_Provided data_
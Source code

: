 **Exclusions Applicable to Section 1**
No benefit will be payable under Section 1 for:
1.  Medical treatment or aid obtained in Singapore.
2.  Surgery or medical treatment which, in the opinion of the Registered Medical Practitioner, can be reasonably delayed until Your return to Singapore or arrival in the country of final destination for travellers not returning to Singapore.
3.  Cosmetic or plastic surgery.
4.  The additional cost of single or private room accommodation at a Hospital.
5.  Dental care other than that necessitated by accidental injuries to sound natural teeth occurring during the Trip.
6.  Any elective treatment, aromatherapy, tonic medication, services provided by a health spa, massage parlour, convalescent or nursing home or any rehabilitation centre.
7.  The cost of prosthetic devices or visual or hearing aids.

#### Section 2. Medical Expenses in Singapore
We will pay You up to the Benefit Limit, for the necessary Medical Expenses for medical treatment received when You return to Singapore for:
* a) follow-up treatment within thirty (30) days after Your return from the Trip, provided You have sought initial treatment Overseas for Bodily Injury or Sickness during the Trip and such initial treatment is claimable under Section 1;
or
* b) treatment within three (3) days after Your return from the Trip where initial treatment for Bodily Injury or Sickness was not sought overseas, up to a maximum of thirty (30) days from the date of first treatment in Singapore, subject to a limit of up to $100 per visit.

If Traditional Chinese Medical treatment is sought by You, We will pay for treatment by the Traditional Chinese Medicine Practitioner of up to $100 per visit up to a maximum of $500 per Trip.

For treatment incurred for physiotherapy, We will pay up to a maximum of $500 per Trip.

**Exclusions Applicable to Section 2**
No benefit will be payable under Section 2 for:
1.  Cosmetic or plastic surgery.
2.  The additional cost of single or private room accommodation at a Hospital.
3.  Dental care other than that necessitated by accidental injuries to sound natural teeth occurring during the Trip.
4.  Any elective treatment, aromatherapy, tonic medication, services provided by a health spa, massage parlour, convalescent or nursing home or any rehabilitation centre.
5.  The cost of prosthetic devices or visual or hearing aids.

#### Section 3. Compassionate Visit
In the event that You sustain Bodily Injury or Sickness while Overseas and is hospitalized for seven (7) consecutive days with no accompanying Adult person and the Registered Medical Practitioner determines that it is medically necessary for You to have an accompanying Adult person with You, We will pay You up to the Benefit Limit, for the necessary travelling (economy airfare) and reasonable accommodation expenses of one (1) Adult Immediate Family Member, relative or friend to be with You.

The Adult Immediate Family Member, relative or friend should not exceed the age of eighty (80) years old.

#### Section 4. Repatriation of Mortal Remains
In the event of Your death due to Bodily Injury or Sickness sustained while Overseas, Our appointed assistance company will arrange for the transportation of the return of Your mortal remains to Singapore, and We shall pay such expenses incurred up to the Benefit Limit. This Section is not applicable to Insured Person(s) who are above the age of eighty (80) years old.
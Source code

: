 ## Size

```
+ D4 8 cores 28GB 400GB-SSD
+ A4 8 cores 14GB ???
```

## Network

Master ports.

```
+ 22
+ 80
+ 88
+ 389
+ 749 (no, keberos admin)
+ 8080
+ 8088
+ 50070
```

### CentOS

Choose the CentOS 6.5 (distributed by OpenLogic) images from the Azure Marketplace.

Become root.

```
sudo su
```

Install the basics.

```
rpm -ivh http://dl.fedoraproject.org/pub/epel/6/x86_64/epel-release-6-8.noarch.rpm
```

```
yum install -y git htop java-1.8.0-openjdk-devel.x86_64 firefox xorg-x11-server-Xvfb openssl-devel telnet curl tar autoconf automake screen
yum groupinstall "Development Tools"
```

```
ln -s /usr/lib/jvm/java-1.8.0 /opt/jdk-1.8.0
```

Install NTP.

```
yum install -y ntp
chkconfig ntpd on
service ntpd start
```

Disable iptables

_Your objective_
Where does the word "Bodily" appear in the records? Copy every line that holds it.

_Expected answer_
* a) follow-up treatment within thirty (30) days after Your return from the Trip, provided You have sought initial treatment Overseas for Bodily Injury or Sickness during the Trip and such initial treatment is claimable under Section 1;
* b) treatment within three (3) days after Your return from the Trip where initial treatment for Bodily Injury or Sickness was not sought overseas, up to a maximum of thirty (30) days from the date of first treatment in Singapore, subject to a limit of up to $100 per visit.
In the event that You sustain Bodily Injury or Sickness while Overseas and is hospitalized for seven (7) consecutive days with no accompanying Adult person and the Registered Medical Practitioner determines that it is medically necessary for You to have an accompanying Adult person with You, We will pay You up to the Benefit Limit, for the necessary travelling (economy airfare) and reasonable accommodation expenses of one (1) Adult Immediate Family Member, relative or friend to be with You.
In the event of Your death due to Bodily Injury or Sickness sustained while Overseas, Our appointed assistance company will arrange for the transportation of the return of Your mortal remains to Singapore, and We shall pay such expenses incurred up to the Benefit Limit. This Section is not applicable to Insured Person(s) who are above the age of eighty (80) years old.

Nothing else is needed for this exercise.